Sighing, I said, "Because I know better now."

That didn't get the reaction that I was hoping for. Her face scrunched up even more. "What?"

"Liv." I cleared my throat and then readjusted the way I was sitting against the stone wall so I could face her. The decaying rocks jutted into my back, but I tried to ignore it. This wasn't really about being comfortable at the moment. "Liv, you don't really want me to leave you alone." I studied her face, silently urging her to look up. I wanted her to look away from that piece of grass that she'd been fascinated with. I wanted her to look at me.

And then she did. There was warmth in those brown eyes—a warmth that felt like home.

I only hoped she felt it, too. There might have been a chance that she did because she didn't look away. Swallowing, I added, "And I don't want to leave you alone, either."

"Why?"

She was still confused. How could she still be confused about this? Hadn't I said it before—hadn't I told her how I never really wanted to go? Hadn't I said that I wanted another chance?

But I didn't say any of that. Instead, I muttered, "I thought you didn't want to talk about it."

"I don't."

With an arched brow, I asked, "Are you sure? Because I'll tell you. We can talk about it, and I'll tell you, Liv. But only if you're ready."

Maybe she didn't hear me before. Maybe she didn't understand. I would say it all again. I would spell it out for her, tell her how much I still loved her.

But then Olivia said, "I can't—I can't, Asher. I don't think I'll ever be ready."

It was my turn to frown, my turn to wonder what the hell was going on. Hadn't she beckoned me to her earlier? Hadn't she called me like a siren to the water's edge? Did I simply imagine that? "Liv...I don't—"
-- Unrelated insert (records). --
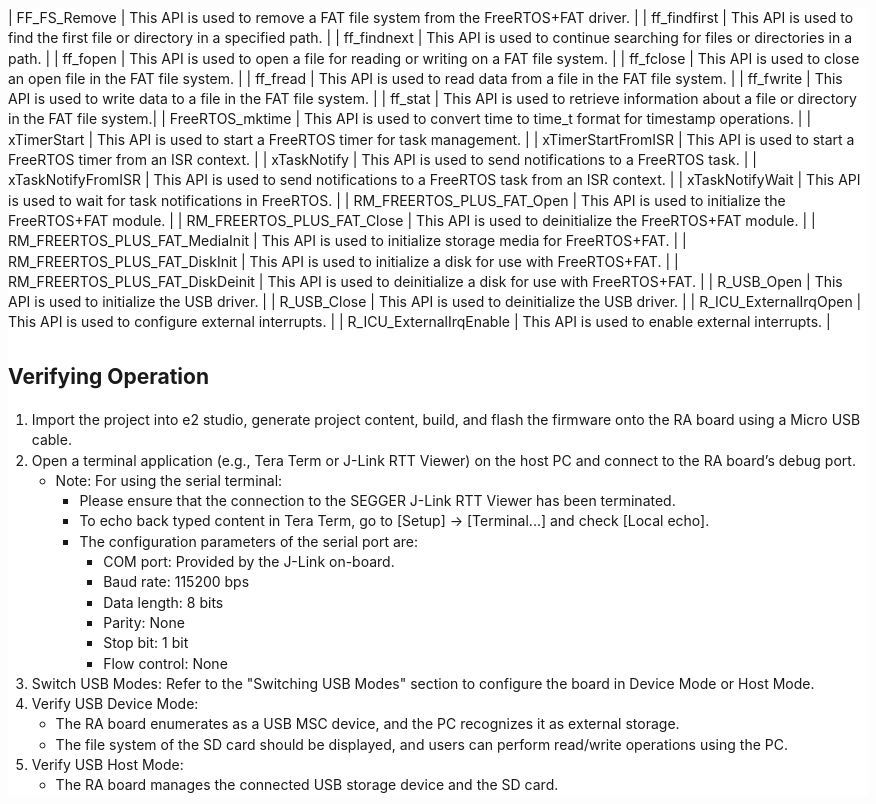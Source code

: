 | FF_FS_Remove                     | This API is used to remove a FAT file system from the FreeRTOS+FAT driver.                |
| ff_findfirst                     | This API is used to find the first file or directory in a specified path.                 |
| ff_findnext                      | This API is used to continue searching for files or directories in a path.                |
| ff_fopen                         | This API is used to open a file for reading or writing on a FAT file system.              |
| ff_fclose                        | This API is used to close an open file in the FAT file system.                            |
| ff_fread                         | This API is used to read data from a file in the FAT file system.                         |
| ff_fwrite                        | This API is used to write data to a file in the FAT file system.                          |
| ff_stat                          | This API is used to retrieve information about a file or directory in the FAT file system.|
| FreeRTOS_mktime                  | This API is used to convert time to time_t format for timestamp operations.               |
| xTimerStart                      | This API is used to start a FreeRTOS timer for task management.                           |
| xTimerStartFromISR               | This API is used to start a FreeRTOS timer from an ISR context.                           |
| xTaskNotify                      | This API is used to send notifications to a FreeRTOS task.                                |
| xTaskNotifyFromISR               | This API is used to send notifications to a FreeRTOS task from an ISR context.            |
| xTaskNotifyWait                  | This API is used to wait for task notifications in FreeRTOS.                              |
| RM_FREERTOS_PLUS_FAT_Open        | This API is used to initialize the FreeRTOS+FAT module.                                   |
| RM_FREERTOS_PLUS_FAT_Close       | This API is used to deinitialize the FreeRTOS+FAT module.                                 |
| RM_FREERTOS_PLUS_FAT_MediaInit   | This API is used to initialize storage media for FreeRTOS+FAT.                            |
| RM_FREERTOS_PLUS_FAT_DiskInit    | This API is used to initialize a disk for use with FreeRTOS+FAT.                          |
| RM_FREERTOS_PLUS_FAT_DiskDeinit  | This API is used to deinitialize a disk for use with FreeRTOS+FAT.                        |
| R_USB_Open                       | This API is used to initialize the USB driver.                                            |
| R_USB_Close                      | This API is used to deinitialize the USB driver.                                          |
| R_ICU_ExternalIrqOpen            | This API is used to configure external interrupts.                                        |
| R_ICU_ExternalIrqEnable          | This API is used to enable external interrupts.                                           |

## Verifying Operation ##
1. Import the project into e2 studio, generate project content, build, and flash the firmware onto the RA board using a Micro USB cable.  
2. Open a terminal application (e.g., Tera Term or J-Link RTT Viewer) on the host PC and connect to the RA board’s debug port.  
   * Note: For using the serial terminal:
        * Please ensure that the connection to the SEGGER J-Link RTT Viewer has been terminated.
        * To echo back typed content in Tera Term, go to [Setup] -> [Terminal...] and check [Local echo].
        * The configuration parameters of the serial port are:
            - COM port: Provided by the J-Link on-board.
            - Baud rate: 115200 bps
            - Data length: 8 bits
            - Parity: None
            - Stop bit: 1 bit
            - Flow control: None
3. Switch USB Modes: Refer to the "Switching USB Modes" section to configure the board in Device Mode or Host Mode.  
4. Verify USB Device Mode:
    - The RA board enumerates as a USB MSC device, and the PC recognizes it as external storage.
    - The file system of the SD card should be displayed, and users can perform read/write operations using the PC.  
5. Verify USB Host Mode:
    - The RA board manages the connected USB storage device and the SD card.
"I'm sorry, Asher. If I—if the way I acted—I know it...but then..."

None of her words were creating actual sentences, actual thoughts, but somehow I understood it.

It seemed that I hadn't imagined anything. But she was regretting every bit of it. And all I wanted was to do it all over again.

Fucking hell.

With another deep sigh, I said, "Olivia, it's fine."

What else was there really to say?

She blinked up at me, clearly surprised. "It is?"

And that's when I realized—with the breeze blowing through her damp hair and her eyes glowing golden with the sun's reflection and the open look about her face—that shit, there were actually a lot of other things to say.

And I was going to say them. Before the end of the day, I was going to say them. But not now, not when she looked like she wanted nothing more than to have my reassurances and lie down.

So I said lowly, "Yeah, it's fine. I'm pissed about other things, but not about that."

She nodded, swaying a little as she still tried to keep her distance from me. And I damn near rolled my eyes at the whole thing.

"Liv, why don't you lie down for a while. Spread that ginormous scarf thing out on the ground and rest."

It seemed like she was done fighting it because she murmured something beneath her breath but then did as I suggested. But as she settled onto the soft fabric, Olivia surprised me. Curling into a ball on her side, she looked about for a place to rest her head. And then she decided on my legs, which were stretched out before me. Liv snuggled her face into the tops of my thighs, and I smiled.

And then in a sleepy voice, she asked, "Will you keep reading?"

"Sure," I murmured.

I couldn't help it. I reached out, running my fingers through her hair. She stiffened for a moment, and I hoped she wouldn't swat my hand away. But then she nuzzled her head against my slacks again, relaxing beneath my touch.

Somehow managing to open Lady Whitley's diary with one hand, I found the page where I'd left off. Her entries were actually getting a bit interesting. I couldn't lie and say I wasn't a tad bit intrigued on where it was going with all of this twin business.

I cleared my throat and continued to stroke Olivia's hair.

Time seemed to stop a little as I peered down at the scrawled text. Because right now, it was just me and Liv and history.

Our history. Rosecrest's history.

Just us.

"Sawyer Pearce thinks himself quite clever, it would seem. But we shall see how he likes being the center of such schemes. Yes, we shall see."